Tapatalk

Is there a simple way to find in files of a directory for a list of words but with some rules?

Is there a simple way to find in files of a directory for a list of words but with some rules?

71
NewbieNewbie
71

    Aug 31, 2021#1

    A folder is created for the purpose of individual files, all files exist in text format. Find in Files works great and shows easily which file has the "word" or "exact sentence".

    How would one use a regular expression for a list of words (or just find without regex) for something like this?

    Searching for the word Help finds it in all files in the specified directory - no problem. It finds Help Helping Helped Helps Helper etc. Would it be simple to exclude one or more, i.e. Help Helped but not Helping Helps?

    How would one search for a special symbol, for example colon : The way it now works is that Find in Files finds lots of special characters in addition to lines with :

    How would one search for a simple pattern in Find in Files, like Help? (find only Help and Helps with a delimiter to 5 characters max.

    6,685587
    Grand MasterGrand Master
    6,685587

      Aug 31, 2021#2

      The legacy UltraEdit and Unix regular expression engines support only an OR with two arguments, i.e. word1 OR word2. The help page opened on pressing key F1 on floating or docked Find and Replace window having the input focus contains a link to the help page Regular Expressions explaining the syntax for the legacy UltraEdit and Unix regular expression engines.

      The extremely powerful Perl regular expression engine supports an OR expression with multiple arguments, not an unlimited list of arguments due to stack memory limitations, but 50 or even more arguments (words/phrases/expressions) are no problem in general.

      After clicking on the gearwheel button to make the advanced options visible, checking the option Regular expressions and selecting Perl, the button Regular expression builder becomes available which has in UltraEdit for Windows v28.10.0.154 the symbol .* (Perl syntax for any character except newline character 0 or more times).
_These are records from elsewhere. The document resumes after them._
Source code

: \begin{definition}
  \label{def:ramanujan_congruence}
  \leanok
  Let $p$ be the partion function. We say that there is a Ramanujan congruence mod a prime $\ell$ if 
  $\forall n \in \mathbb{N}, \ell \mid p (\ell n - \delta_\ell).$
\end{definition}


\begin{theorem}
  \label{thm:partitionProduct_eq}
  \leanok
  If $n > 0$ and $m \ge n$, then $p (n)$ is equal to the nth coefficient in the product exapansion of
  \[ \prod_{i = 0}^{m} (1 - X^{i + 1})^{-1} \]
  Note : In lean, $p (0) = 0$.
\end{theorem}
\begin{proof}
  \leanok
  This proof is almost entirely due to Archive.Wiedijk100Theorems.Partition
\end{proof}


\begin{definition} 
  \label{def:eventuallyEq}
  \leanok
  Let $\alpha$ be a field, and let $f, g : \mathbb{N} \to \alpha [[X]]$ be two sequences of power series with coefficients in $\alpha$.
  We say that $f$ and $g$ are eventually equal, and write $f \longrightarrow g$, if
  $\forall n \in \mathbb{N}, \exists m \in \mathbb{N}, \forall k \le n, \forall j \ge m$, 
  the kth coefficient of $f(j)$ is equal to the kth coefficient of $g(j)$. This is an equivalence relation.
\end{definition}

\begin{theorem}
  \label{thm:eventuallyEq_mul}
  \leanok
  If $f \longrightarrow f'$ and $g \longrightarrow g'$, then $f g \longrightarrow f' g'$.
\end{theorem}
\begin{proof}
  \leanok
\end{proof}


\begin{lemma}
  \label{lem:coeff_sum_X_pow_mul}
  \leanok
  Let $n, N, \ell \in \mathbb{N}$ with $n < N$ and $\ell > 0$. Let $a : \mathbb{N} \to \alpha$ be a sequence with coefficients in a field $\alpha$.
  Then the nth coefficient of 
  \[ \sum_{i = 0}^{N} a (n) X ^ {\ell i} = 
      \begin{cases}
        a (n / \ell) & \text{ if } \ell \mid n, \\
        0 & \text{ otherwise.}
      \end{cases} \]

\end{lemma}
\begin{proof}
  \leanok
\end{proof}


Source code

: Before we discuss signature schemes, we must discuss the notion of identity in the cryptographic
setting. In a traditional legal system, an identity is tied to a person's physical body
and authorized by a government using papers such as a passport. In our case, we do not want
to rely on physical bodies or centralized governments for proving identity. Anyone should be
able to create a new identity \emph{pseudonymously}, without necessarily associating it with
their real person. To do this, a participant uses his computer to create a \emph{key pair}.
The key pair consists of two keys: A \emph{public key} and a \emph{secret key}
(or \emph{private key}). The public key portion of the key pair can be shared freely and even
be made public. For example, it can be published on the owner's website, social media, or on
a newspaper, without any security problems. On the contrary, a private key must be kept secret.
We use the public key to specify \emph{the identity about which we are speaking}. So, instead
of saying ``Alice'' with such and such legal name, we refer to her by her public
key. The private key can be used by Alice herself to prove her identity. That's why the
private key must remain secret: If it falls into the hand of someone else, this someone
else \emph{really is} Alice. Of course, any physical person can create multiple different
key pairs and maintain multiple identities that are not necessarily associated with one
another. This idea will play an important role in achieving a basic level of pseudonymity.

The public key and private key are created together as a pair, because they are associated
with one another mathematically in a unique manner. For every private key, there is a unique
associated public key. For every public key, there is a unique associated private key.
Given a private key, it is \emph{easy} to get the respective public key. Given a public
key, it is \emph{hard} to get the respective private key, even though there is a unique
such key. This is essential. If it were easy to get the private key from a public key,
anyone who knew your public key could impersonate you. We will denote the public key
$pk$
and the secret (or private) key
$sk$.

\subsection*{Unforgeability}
Clicking on this button above the Find what or the Replace with field displays a list of regular expressions which can be used in the search or the replace string according to the regular expression engine currently selected. The lists are complete for the UltraEdit and the Unix regular expression engines as their capabilities are really limited. For the Perl regular expression engine the two lists contain the most often needed expressions. Clicking on an item in a regular expression builder list inserts the expression at current position of the caret in the search or the replace string.

      The help of UltraEdit contains also a link to the page Perl Regular Expressions with a description of most often needed Perl regular expressions. The announcement topic Readme for the Find/Replace/Regular Expressions forum contains lots of links to pages or even entire websites explaining the usage of regular expressions and third-party tools which can be used also in UltraEdit via a user tool to help finding a complex regular expression for a specific find/replace task.

      So with the Perl regular expression engine the search expression could be either the expression \<(?:Helped|Help)\> or the expression \b(?:Helped|Help)\b

      The expressions mean:

      \< ... beginning of a word

      (?:...) ... a non-marking / non-capturing group used here for the OR expression.

      | ... means here OR.

      \> ... end of word.

      \b ... any word boundary (beginning or end of a word).

      The Unicode consortium has defined which character is a word character and the Perl regular expression engine makes use of that definition to find out which sequence of characters form a word.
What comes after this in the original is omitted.